What that is, extended time with the same concepts over an extended period of time instead of leaping from one concept to the next concept, which is often the case in a content classroom even in. An ESL classroom, pick up any ESL textbook and you go from chapter to chapter and you just go from one idea to a radically different idea.
And when you’re doing that, students don’t have the opportunity to reuse language and recycle ideas and further develop those ideas. I’m a major fan of extended reading. You may have heard of extensive reading. And that is that’s a research theory that many people [00:55:00] follow, that pedagogy where students just read a variety of lots and lots of material, extensive, right?
But I like extending, let’s stretch out the learning over an extended period of time. Keep recycling the same language, keep recycling the same ideas. I think that helps me with focusing on specifics of language that they need to work on, and it helps me to formatively assess them better. I think that it’s a little more challenging to formatively assess students when you’re skipping around every week to a totally new topic.
And when I talk with content teachers. That resonates with them because they often forget underlying that language of a high school signing class is a set of vocabulary, a set of structures that keep being repeated, even though the content may change. The language is quite consistent, right? And I try to [00:56:00] do that in all of my classes.

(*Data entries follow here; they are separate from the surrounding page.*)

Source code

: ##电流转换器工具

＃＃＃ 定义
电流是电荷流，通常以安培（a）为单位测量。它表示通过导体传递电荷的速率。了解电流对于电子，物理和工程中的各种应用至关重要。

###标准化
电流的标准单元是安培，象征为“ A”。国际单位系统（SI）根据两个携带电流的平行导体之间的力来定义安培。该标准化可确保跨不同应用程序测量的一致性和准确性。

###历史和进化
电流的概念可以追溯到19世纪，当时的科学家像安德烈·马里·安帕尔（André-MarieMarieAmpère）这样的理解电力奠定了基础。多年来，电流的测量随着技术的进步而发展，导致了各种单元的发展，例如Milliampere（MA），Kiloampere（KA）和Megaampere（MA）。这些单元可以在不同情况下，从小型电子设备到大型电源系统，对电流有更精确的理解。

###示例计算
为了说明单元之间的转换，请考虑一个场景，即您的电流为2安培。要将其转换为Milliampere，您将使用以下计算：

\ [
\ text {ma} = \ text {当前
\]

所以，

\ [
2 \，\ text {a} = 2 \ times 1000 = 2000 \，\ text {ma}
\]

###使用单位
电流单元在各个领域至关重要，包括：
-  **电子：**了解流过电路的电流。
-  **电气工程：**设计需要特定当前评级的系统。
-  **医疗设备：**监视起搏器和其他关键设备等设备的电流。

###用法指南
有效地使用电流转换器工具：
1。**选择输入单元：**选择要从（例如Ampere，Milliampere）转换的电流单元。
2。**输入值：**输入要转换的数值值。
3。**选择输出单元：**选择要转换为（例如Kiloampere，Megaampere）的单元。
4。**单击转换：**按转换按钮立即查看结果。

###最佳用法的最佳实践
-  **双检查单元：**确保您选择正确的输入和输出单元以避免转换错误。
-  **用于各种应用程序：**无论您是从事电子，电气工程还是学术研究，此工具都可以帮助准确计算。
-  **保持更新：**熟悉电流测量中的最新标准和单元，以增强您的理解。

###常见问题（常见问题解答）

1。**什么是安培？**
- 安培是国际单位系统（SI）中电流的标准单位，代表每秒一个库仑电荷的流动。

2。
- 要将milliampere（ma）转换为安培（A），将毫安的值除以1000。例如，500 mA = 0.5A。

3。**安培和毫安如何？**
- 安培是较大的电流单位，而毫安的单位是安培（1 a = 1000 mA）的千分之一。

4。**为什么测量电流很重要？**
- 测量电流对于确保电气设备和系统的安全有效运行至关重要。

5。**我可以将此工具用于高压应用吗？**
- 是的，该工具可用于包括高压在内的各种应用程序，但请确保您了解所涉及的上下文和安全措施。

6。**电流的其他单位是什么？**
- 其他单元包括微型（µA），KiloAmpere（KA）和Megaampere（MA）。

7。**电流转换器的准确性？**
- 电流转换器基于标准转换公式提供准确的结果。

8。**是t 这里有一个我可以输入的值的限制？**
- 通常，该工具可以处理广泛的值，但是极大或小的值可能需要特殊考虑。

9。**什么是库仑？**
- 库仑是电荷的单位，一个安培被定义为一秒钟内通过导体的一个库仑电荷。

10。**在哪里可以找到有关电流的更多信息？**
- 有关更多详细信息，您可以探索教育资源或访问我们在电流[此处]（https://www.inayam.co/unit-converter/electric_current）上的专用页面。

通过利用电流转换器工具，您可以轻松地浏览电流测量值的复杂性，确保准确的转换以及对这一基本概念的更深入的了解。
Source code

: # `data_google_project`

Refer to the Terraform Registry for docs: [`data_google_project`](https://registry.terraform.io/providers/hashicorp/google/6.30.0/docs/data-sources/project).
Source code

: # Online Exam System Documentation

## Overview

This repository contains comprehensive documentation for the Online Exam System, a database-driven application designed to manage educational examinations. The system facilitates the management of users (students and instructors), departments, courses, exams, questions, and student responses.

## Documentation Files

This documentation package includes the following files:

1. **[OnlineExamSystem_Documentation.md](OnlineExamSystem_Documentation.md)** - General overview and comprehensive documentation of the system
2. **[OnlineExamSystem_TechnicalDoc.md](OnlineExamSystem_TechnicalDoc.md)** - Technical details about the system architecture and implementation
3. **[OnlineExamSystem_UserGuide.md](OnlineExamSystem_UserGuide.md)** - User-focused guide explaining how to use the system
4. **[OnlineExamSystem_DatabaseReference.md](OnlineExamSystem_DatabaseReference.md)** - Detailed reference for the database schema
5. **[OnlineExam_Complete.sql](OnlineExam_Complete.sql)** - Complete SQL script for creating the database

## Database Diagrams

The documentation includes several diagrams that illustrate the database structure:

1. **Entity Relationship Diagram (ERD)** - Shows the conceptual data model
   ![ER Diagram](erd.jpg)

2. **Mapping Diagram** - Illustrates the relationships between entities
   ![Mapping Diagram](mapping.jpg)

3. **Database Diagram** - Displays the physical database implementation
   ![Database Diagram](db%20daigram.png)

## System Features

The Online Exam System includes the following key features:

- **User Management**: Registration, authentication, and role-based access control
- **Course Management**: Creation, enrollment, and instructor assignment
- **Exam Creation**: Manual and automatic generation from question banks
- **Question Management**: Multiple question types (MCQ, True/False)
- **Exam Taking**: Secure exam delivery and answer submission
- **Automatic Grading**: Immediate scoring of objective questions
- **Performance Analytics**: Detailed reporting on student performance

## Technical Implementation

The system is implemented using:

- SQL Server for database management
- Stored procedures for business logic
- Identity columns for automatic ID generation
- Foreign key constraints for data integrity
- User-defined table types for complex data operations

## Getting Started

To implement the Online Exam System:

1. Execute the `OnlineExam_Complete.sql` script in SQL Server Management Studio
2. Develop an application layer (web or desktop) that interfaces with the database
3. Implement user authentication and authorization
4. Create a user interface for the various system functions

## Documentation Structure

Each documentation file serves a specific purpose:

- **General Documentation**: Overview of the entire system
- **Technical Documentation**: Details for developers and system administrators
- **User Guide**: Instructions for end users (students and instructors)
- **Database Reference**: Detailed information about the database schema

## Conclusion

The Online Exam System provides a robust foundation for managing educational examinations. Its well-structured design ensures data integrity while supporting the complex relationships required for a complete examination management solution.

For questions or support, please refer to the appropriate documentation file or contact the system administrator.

Classes, including my teacher and class.
Justin Hewett: That’s so wonderful. So fantastic. And, and I can see why that has informed your work so much. And Shawn, we really appreciate you being on here. If folks have would like to reach out to you, is there a specific way that they should reach out to go find you on the.
Kapi’olani Community College website, or is it, what’s the best way for them to get in touch?
Shawn Ford: The best way to get in touch would be to look for the second language teaching program on the Kapi’olani website, or contact me directly at my UH email address. That would be sford,
Justin Hewett: s f o r d at hawaii. edu.
Fantastic. Shawn, what an amazing and wonderful conversation. Thank you so much for being here and being a guest on the ML Chat Podcast.